Tout d’abord, les bateaux, et plus particulièrement les porte-conteneurs qu’Oxagon souhaite accueillir polluent énormément. Ces derniers rejettent du dioxyde de carbone, de l’oxyde d’azote, et des oxydes de soufre, des particules qui génèrent de la pollution atmosphérique. Il y a également la question du « dégazage » en pleine mer, une pratique illégale, mais très courante, qui consiste à déverser des eaux usées, contenant encore des résidus de pétrole, dans la mer.
Construire un port à côté de réserves maritimes abritant des espèces rares et protégées, c’est prendre le risque de les exposer à encore plus de pollution, ce qui ne va pas dans le sens de leur préservation.

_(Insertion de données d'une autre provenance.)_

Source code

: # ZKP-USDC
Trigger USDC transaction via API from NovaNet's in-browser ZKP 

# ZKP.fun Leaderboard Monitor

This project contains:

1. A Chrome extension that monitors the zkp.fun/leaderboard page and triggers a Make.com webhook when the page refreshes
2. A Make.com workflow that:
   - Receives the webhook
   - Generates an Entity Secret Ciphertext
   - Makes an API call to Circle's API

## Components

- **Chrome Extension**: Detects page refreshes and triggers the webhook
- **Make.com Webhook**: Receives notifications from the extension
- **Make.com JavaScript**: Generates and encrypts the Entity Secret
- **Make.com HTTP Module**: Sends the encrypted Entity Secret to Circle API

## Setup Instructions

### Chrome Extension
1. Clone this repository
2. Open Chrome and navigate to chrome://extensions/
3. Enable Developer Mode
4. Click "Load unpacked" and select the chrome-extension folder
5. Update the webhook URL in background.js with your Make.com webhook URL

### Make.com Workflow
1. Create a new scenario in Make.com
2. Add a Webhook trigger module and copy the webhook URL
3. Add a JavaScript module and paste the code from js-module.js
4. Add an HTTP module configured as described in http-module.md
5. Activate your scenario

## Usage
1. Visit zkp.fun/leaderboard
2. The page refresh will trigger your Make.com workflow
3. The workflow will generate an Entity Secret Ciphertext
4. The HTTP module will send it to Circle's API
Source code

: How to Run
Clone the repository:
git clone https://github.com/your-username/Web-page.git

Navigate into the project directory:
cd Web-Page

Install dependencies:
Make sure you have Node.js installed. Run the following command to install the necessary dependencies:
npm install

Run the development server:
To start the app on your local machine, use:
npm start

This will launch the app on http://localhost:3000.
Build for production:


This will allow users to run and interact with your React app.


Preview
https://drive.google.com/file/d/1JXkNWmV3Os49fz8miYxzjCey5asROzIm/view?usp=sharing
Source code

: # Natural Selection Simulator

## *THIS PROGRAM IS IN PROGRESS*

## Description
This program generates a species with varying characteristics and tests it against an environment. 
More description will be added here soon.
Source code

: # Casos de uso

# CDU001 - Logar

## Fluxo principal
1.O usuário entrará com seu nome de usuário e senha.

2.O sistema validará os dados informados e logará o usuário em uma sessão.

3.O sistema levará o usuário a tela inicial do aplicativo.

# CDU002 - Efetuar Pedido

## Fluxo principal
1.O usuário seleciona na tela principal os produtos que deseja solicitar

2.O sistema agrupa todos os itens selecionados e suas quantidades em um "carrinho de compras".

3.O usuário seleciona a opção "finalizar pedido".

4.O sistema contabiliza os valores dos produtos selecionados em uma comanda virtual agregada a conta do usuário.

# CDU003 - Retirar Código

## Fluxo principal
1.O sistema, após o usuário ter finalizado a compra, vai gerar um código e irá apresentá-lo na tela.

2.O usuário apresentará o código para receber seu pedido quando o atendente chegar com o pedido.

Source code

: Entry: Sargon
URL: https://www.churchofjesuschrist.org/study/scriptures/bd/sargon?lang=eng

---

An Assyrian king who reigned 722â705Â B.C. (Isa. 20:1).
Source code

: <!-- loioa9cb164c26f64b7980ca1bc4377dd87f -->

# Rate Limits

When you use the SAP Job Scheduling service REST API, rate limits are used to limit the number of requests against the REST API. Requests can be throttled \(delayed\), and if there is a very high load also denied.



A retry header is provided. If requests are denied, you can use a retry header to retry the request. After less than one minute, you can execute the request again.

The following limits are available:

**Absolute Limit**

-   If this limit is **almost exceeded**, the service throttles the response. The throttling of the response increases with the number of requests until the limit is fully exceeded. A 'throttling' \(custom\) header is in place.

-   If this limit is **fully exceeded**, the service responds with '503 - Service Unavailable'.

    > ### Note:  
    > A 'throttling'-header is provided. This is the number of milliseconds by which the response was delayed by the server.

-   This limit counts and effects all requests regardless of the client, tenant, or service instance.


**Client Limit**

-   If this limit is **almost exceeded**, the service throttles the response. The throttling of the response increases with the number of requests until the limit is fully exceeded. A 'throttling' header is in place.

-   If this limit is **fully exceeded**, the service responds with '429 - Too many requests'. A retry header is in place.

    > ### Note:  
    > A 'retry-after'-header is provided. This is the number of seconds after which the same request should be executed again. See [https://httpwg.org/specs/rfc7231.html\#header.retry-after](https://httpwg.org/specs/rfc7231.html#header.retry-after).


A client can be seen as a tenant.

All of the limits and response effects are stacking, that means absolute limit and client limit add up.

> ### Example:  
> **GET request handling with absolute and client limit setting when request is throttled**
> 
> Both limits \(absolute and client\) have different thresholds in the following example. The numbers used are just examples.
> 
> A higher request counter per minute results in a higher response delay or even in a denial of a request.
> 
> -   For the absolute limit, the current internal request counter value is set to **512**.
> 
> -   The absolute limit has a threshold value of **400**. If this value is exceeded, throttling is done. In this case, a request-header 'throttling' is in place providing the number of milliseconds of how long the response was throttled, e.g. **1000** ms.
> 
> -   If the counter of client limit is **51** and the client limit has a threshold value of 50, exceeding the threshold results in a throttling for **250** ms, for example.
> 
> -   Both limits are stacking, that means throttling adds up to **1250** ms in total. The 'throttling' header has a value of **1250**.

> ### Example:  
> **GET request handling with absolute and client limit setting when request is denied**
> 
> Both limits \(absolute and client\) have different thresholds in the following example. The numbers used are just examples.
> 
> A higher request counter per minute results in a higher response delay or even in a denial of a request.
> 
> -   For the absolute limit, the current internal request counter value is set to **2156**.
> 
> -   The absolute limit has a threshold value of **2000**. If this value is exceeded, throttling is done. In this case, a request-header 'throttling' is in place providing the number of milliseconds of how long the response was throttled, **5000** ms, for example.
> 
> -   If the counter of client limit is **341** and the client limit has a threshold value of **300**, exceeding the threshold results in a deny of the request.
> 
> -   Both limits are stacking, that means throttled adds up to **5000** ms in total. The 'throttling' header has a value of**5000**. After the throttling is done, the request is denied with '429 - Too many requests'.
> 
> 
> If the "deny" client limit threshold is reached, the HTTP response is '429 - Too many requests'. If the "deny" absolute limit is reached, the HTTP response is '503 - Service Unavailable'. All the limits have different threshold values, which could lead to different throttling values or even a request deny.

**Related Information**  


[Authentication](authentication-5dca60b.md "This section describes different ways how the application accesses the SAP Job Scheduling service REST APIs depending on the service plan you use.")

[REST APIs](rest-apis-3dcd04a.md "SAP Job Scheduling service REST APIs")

Enfin, Oxagon doit devenir la « plus grande structure flottante au monde », d’après Neom — mais cette particularité soulève aussi des questions. Tout d’abord, il n’est jamais précisé comment Oxagon va flotter, et comment les plaques flottantes devant soutenir toutes les structures vont fonctionner. Tout juste est-il précisé que « la conception d’Oxagon est centrée sur des carrés remplis d’eau et reliés par de petits canaux », sans aucune autre indication.
Ces plaques flotteront-elles vraiment ? Devront-elles être accrochées aux fonds marins pour supporter leur charge ? Quels en seront les matériaux ? De quelle façon seront-elles produites ? À quel coût ? Est-ce seulement possible, à une telle échelle ? Des questions pour l’heure en attente de réponse claire de la part des promoteurs du projet.
Enfin, il y a la question de l’usage des données et de l’intelligence artificielle. Il est précisé à de nombreuses reprises dans le texte de présentation d’Oxagon, sur le site de Neom, que la ville recourra massivement à de l’IA, mais surtout, aux données personnelles de ses habitants. Oxagon sera une « ville cognitive qui ne s’adaptera pas seulement à vos besoins, mais apprendra à les anticiper », et grâce à l’usage de ces données, les commerces « seront en mesure d’anticiper les besoins des habitants en matière d’achats ».
Il n’y a aucune information sur la façon dont ces données seront captées et traitées, ou encore stockées, ni qui y aura accès, comment et dans quel but. À l’heure où les données personnelles sont justement vues comme le nouvel « or noir », l’incertitude qui demeure sur l’utilisation de ces informations et de l’IA constitue un autre gros point noir dans le projet Oxagon.